Illicit economies − especially drug economies − pose a serious threat to human development and health. The International Colloquium addresses the development implications of illicit economies in order to promote innovate research in this area.

Illicit economies are a serious threat to human development and to the health of individuals and communities. Drug economies in particular are one of the main sources of income for illicit networks. They weaken state institutions and foster violence and poverty. With their expansion, illicit drug markets can create hidden structures of power in fragile states, which pose clear dangers to public security and health. In order to improve human development the root causes of illicit economies need to be addressed.

However, in many regions, such as Central to Southeast Asia, Latin America and Central Africa, communities survive because of their involvement in illicit economies. Often this is due to a lack of access to legal markets. Illicit networks are oftentimes the only source of income for their survival. Additionally, these communities may at-times not be covered by development programmes, nor receive sufficient state protection. This dynamic raises difficult questions around the relationship between illicit economies and development.

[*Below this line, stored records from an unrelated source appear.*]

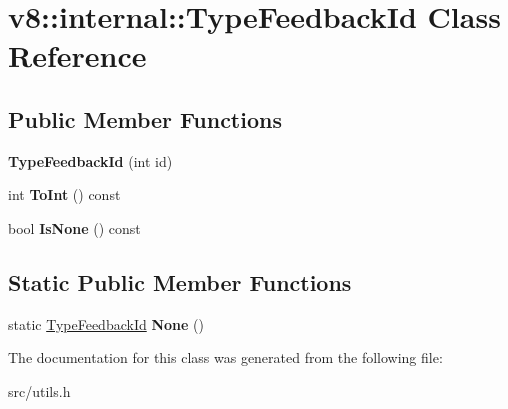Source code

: \hypertarget{classv8_1_1internal_1_1_type_feedback_id}{}\section{v8\+:\+:internal\+:\+:Type\+Feedback\+Id Class Reference}
\label{classv8_1_1internal_1_1_type_feedback_id}
\subsection*{Public Member Functions}
\begin{DoxyCompactItemize}
\item 
\hypertarget{classv8_1_1internal_1_1_type_feedback_id_a2315c0f9b1c764dd6f166a884ff624af}{}{\bfseries Type\+Feedback\+Id} (int id)\label{classv8_1_1internal_1_1_type_feedback_id_a2315c0f9b1c764dd6f166a884ff624af}

\item 
\hypertarget{classv8_1_1internal_1_1_type_feedback_id_a7e49e6953650d12499d41d715e95f413}{}int {\bfseries To\+Int} () const \label{classv8_1_1internal_1_1_type_feedback_id_a7e49e6953650d12499d41d715e95f413}

\item 
\hypertarget{classv8_1_1internal_1_1_type_feedback_id_aedd453180b339ad171593afec6c765e3}{}bool {\bfseries Is\+None} () const \label{classv8_1_1internal_1_1_type_feedback_id_aedd453180b339ad171593afec6c765e3}

\end{DoxyCompactItemize}
\subsection*{Static Public Member Functions}
\begin{DoxyCompactItemize}
\item 
\hypertarget{classv8_1_1internal_1_1_type_feedback_id_a301d6c3d35acdf2cd4090d452bb6457f}{}static \hyperlink{classv8_1_1internal_1_1_type_feedback_id}{Type\+Feedback\+Id} {\bfseries None} ()\label{classv8_1_1internal_1_1_type_feedback_id_a301d6c3d35acdf2cd4090d452bb6457f}

\end{DoxyCompactItemize}


The documentation for this class was generated from the following file\+:\begin{DoxyCompactItemize}
\item 
src/utils.\+h\end{DoxyCompactItemize}
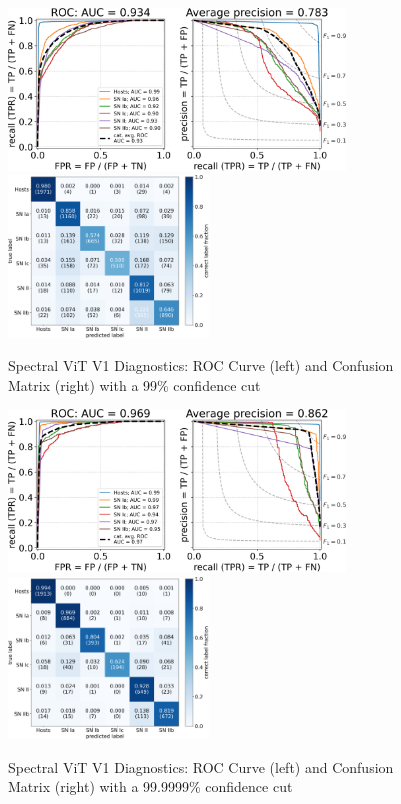 \begin{figure}
    \centering
    \includegraphics[height=4.3cm]{figures/v1_real/vit_model_V1_original_redoroc99_e31.png}
    \quad
    \includegraphics[height=4.3cm]{figures/v1_real/vit_model_V1_original_redocm99_e31.png}
    \caption{Spectral ViT V1 Diagnostics: ROC Curve (left) and Confusion Matrix (right) with a 99\% confidence
    cut \label{fig:v1_99_qual}}
\end{figure}


\begin{figure}
    \centering
    \includegraphics[height=4.3cm]{figures/v1_real/vit_model_V1_original_redoroc999999_e31.png}
    \quad
    \includegraphics[height=4.3cm]{figures/v1_real/vit_model_V1_original_redocm999999_e31.png}
    \caption{Spectral ViT V1 Diagnostics: ROC Curve (left) and Confusion Matrix (right) with a 99.9999\% confidence
    cut \label{fig:v1_999999_qual}}
\end{figure}




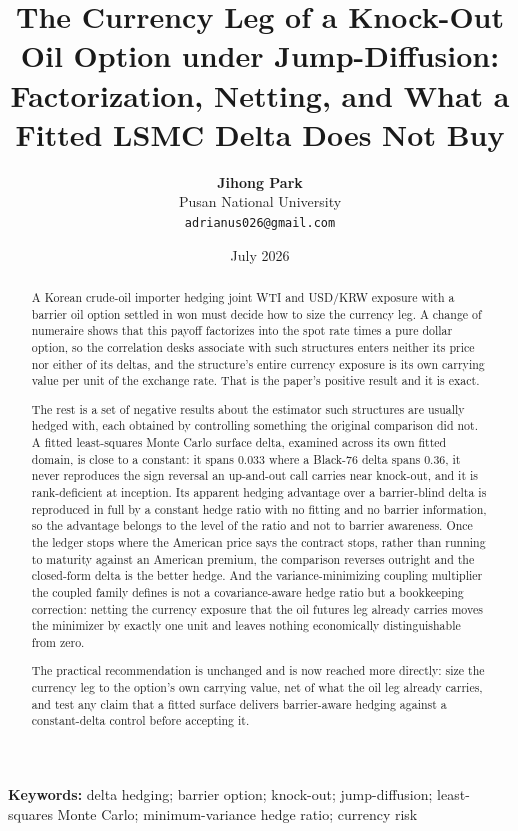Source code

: \documentclass[11pt,a4paper]{article}
\title{\textbf{The Currency Leg of a Knock-Out Oil Option under Jump-Diffusion:\\ Factorization, Netting, and What a Fitted LSMC Delta Does Not Buy}}
\author{\textbf{Jihong Park} \\ Pusan National University \\ \texttt{adrianus026@gmail.com}}
\date{July 2026}
\begin{document}
\maketitle

\begin{abstract}
A Korean crude-oil importer hedging joint WTI and USD/KRW exposure with a barrier oil option settled in won must decide how to size the currency leg. A change of numeraire shows that this payoff factorizes into the spot rate times a pure dollar option, so the correlation desks associate with such structures enters neither its price nor either of its deltas, and the structure's entire currency exposure is its own carrying value per unit of the exchange rate. That is the paper's positive result and it is exact.

The rest is a set of negative results about the estimator such structures are usually hedged with, each obtained by controlling something the original comparison did not. A fitted least-squares Monte Carlo surface delta, examined across its own fitted domain, is close to a constant: it spans $0.033$ where a Black-76 delta spans $0.36$, it never reproduces the sign reversal an up-and-out call carries near knock-out, and it is rank-deficient at inception. Its apparent hedging advantage over a barrier-blind delta is reproduced in full by a constant hedge ratio with no fitting and no barrier information, so the advantage belongs to the level of the ratio and not to barrier awareness. Once the ledger stops where the American price says the contract stops, rather than running to maturity against an American premium, the comparison reverses outright and the closed-form delta is the better hedge. And the variance-minimizing coupling multiplier the coupled family defines is not a covariance-aware hedge ratio but a bookkeeping correction: netting the currency exposure that the oil futures leg already carries moves the minimizer by exactly one unit and leaves nothing economically distinguishable from zero.

The practical recommendation is unchanged and is now reached more directly: size the currency leg to the option's own carrying value, net of what the oil leg already carries, and test any claim that a fitted surface delivers barrier-aware hedging against a constant-delta control before accepting it.
\end{abstract}

\vspace{0.5em}
\noindent\textbf{Keywords:} delta hedging; barrier option; knock-out; jump-diffusion; least-squares Monte Carlo; minimum-variance hedge ratio; currency risk
\end{document}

The International Colloquium from April 19 to 21, 2018, will examine the effects of illicit economies on development from a cross-disciplinary perspective. It will bring together government representatives, scholars and experts of international organisations and civil society. The aim is to develop innovative research approaches on the implications of illicit economies to human and social development and to encourage policymakers and practitioners to consider possible implications for implementation.

GPDPD organises the International Colloquium on behalf of the BMZ and under the political patronage of the Federal Government's Drug Commissioner jointly with Christian Aid and the University of Glasgow and in cooperation with Open Society Foundations (OSF) and the Institute for Oriental and African Studies (SOAS) of the University of London. The colloquium will be held at SOAS.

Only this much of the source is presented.